É só lembrar da reação dos pequeninos quando colocados em contato com os sons, sejam as tocadas em aparelhos, as cantadas e tocadas por outras pessoas, ou os ruídos naturais da cidade e da natureza. Face a um barulho qualquer, os bebês ficam em estado de alerta e curiosidade, buscando interagir e treinar o corpo para se mexer de acordo com o ritmo novo percebido.

Em entrevista feita com o Toda Criança Pode Aprender, os especialistas no assunto Ricardo Dourado Freire e Célia Porto, do Projeto Música para Crianças, da Universidade de Brasília, explicam que o processo de musicalização dos bebês precisa começar cedo. Quanto antes for estimulado, maiores serão os potenciais desenvolvidos.
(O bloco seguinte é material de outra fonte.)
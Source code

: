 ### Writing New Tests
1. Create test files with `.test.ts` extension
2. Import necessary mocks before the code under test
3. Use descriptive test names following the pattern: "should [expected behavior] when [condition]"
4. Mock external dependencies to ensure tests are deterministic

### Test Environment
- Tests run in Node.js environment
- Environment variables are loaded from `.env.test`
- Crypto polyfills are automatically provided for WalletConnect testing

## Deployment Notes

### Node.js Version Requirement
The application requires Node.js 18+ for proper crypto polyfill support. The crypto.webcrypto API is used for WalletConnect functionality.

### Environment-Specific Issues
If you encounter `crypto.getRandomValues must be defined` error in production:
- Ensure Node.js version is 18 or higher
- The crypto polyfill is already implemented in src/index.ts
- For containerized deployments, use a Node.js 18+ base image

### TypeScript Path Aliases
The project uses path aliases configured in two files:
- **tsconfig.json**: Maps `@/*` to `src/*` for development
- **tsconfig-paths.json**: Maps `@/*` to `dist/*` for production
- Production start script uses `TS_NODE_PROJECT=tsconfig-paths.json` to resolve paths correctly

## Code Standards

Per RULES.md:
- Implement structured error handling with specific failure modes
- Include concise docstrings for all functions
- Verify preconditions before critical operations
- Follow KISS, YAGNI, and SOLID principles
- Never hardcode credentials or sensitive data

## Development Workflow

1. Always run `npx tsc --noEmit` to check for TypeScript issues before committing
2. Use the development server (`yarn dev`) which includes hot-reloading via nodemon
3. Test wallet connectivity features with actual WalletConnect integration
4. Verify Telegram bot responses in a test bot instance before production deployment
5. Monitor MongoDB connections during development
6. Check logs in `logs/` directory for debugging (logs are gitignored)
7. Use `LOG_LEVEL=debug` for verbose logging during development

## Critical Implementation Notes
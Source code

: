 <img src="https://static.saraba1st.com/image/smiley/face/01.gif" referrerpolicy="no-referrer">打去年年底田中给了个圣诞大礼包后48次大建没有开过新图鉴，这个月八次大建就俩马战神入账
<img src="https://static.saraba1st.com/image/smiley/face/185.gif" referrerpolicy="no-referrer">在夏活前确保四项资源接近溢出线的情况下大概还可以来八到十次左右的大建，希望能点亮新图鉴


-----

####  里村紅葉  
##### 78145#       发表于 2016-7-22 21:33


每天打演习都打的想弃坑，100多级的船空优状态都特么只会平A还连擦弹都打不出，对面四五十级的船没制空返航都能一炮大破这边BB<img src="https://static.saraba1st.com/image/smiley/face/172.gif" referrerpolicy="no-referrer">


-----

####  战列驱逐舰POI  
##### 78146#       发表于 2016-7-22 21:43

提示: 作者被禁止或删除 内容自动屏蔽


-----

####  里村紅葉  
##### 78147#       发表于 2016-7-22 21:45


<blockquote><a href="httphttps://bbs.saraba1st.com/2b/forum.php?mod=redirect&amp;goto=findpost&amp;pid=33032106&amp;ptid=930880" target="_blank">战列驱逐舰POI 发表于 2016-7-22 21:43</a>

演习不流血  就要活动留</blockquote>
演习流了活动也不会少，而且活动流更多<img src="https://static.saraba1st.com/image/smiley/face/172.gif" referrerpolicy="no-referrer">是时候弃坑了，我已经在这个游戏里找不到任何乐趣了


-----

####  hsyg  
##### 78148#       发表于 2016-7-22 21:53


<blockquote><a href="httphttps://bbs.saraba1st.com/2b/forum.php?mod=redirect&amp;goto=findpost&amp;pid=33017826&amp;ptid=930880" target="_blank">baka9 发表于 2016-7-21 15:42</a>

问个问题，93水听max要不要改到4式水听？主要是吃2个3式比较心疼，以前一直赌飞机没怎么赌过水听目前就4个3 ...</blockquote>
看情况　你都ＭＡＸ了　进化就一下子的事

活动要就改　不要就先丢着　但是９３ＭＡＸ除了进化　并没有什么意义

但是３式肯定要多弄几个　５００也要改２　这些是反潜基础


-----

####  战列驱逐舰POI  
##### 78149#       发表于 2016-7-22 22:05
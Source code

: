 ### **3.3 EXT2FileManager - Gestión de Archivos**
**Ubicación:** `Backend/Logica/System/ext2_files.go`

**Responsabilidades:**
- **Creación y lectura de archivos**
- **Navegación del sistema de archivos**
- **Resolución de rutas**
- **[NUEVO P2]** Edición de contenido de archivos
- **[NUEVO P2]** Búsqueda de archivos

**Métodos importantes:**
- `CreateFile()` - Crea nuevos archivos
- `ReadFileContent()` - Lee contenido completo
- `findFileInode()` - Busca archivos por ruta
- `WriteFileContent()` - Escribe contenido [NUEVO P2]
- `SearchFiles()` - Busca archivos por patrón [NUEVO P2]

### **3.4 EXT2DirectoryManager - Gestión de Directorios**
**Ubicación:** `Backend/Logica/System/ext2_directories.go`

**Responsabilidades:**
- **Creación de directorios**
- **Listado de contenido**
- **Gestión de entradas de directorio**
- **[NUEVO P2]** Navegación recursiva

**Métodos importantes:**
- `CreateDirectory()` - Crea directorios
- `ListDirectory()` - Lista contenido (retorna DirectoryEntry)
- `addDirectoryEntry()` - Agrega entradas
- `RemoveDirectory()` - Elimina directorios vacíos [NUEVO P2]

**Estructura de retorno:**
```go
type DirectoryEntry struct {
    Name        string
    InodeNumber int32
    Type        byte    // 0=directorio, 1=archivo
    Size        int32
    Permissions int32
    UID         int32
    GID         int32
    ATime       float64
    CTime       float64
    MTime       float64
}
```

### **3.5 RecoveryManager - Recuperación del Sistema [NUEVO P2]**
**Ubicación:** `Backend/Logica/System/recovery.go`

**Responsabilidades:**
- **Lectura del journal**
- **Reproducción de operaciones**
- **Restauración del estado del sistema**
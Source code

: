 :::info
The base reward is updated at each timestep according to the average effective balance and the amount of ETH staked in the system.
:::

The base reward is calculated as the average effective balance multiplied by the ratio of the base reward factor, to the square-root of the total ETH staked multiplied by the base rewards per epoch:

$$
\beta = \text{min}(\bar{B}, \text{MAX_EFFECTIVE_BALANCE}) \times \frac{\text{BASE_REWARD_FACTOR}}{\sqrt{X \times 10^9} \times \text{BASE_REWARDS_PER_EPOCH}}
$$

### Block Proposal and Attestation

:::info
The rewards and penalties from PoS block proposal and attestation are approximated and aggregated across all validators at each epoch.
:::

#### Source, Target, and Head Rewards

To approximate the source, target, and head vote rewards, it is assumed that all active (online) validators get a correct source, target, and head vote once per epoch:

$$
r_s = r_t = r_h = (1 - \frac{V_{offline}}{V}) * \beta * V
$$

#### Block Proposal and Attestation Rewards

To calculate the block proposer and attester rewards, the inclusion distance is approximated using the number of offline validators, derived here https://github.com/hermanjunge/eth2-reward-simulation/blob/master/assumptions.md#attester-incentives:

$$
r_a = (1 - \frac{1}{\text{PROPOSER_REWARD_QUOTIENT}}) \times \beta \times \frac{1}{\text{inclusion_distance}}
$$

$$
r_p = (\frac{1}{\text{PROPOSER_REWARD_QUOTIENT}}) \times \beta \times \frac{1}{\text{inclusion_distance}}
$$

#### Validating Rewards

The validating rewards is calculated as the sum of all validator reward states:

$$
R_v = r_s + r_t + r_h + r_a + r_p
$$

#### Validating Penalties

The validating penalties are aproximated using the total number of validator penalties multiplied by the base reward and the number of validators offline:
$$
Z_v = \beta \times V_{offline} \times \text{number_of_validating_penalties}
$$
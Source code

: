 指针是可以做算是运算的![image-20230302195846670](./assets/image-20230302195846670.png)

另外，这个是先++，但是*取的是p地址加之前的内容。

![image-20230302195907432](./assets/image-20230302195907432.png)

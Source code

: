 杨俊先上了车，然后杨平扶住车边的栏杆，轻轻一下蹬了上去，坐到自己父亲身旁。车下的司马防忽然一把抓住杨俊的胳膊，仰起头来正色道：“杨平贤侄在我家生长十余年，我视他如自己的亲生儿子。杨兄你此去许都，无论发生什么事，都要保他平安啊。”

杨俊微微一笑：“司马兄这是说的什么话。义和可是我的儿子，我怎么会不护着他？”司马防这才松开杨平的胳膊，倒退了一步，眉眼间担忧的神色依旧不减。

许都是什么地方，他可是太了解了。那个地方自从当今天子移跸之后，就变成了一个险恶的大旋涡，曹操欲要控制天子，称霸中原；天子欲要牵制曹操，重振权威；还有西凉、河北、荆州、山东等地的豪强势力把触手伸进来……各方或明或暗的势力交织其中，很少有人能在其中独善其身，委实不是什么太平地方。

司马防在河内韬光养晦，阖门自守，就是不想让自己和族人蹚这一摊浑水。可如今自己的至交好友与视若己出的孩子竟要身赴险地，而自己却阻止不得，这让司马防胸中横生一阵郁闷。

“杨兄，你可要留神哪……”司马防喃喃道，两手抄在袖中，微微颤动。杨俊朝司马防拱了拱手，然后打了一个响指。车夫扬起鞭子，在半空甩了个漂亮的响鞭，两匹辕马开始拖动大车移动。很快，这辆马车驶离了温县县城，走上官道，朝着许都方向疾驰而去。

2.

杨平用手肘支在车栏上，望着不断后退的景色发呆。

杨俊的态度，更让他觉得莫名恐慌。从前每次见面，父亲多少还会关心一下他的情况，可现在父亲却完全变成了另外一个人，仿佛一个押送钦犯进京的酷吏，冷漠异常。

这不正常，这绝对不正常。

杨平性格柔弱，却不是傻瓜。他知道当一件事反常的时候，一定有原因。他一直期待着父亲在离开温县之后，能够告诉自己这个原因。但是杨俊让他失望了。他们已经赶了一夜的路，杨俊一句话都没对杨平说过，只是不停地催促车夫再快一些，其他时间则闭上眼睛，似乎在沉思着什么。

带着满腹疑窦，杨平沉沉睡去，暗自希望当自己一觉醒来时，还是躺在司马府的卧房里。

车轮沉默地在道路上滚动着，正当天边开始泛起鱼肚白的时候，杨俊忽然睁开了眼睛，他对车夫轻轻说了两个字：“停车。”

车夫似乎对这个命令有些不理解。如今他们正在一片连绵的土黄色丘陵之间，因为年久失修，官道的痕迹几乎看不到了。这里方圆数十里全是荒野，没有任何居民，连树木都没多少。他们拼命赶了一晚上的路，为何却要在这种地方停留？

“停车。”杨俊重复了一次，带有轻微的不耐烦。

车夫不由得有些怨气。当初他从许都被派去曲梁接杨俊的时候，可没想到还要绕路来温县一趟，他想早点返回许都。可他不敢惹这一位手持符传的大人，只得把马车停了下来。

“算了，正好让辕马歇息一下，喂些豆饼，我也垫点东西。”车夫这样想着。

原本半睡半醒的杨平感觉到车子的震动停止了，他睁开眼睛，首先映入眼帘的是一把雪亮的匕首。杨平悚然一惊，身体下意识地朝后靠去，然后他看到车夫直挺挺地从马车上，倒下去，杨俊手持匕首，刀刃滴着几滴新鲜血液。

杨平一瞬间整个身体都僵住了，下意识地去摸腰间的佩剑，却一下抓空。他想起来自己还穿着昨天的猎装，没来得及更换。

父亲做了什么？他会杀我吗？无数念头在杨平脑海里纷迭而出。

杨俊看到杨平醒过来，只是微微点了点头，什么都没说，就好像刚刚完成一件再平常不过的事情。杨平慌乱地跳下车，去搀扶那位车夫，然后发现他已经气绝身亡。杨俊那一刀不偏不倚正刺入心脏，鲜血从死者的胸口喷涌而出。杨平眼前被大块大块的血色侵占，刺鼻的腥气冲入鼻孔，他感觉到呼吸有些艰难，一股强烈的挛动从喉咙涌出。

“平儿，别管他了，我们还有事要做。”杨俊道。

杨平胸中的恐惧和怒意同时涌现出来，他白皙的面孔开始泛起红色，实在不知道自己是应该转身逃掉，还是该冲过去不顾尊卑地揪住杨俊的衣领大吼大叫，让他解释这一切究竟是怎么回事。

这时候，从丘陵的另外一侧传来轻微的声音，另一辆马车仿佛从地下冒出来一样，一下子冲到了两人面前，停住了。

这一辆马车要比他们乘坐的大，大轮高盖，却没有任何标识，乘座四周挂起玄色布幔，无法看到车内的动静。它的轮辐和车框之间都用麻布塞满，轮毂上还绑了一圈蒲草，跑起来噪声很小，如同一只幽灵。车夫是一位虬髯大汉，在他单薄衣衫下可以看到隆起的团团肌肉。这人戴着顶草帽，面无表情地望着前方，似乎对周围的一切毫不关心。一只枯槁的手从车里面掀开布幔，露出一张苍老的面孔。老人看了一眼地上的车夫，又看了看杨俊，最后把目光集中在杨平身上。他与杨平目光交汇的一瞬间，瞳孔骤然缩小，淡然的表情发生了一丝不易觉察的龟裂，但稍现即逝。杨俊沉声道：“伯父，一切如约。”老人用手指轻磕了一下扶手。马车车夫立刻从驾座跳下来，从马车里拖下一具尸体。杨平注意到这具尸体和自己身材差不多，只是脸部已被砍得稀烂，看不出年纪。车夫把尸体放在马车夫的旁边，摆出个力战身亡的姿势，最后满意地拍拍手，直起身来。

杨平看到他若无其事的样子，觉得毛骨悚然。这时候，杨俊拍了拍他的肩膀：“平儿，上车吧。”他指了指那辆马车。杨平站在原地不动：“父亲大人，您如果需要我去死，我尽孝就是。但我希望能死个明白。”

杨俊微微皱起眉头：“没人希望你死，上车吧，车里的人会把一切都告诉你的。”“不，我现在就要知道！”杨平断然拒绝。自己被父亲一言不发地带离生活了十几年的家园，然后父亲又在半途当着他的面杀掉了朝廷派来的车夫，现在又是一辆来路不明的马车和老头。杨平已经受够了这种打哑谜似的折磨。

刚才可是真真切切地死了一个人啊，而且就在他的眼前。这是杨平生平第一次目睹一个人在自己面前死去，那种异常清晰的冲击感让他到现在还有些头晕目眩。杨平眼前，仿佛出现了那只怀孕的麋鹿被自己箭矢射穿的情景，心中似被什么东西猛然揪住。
Ricardo afirma que, durante uma aula de musicalização, por exemplo, as atividades para os pequenos se dão diretamente via interação com a escuta de músicas cantadas pelos professores, com o uso de instrumentos, de danças e brincadeiras. É importante que, neste espaço, a música seja a linguagem do momento e que tudo ocorra ao redor dela.

Os especialistas destacam a importância da interação com os adultos de referência, que permanecem com os bebês nas aulas, que inevitavelmente se tornam referência para as crianças em diversos momentos da rotina, como na hora do banho, antes de dormir ou no momento de brincar. A música é, ainda, uma ótima oportunidade para estreitar os vínculos afetivos com o bebê.

Por isso, se a palavra “musicalização” pode soar muito técnica para você, vale lembrar que situações corriqueiras do dia a dia podem ensinar muito para os pequenos em termos de apreensão da música. Quando ouvem um som, os bebês praticam a escuta e a descoberta, balbuciam, engatinham e procuram interagir com aquele estímulo que é completa novidade para eles. Assim, há muitas formas de colocar essa intenção em prática durante o cotidiano, como cantar, tirar som dos objetos comuns da casa, emitir sons com a boca e o corpo, entre outras brincadeiras estimulantes.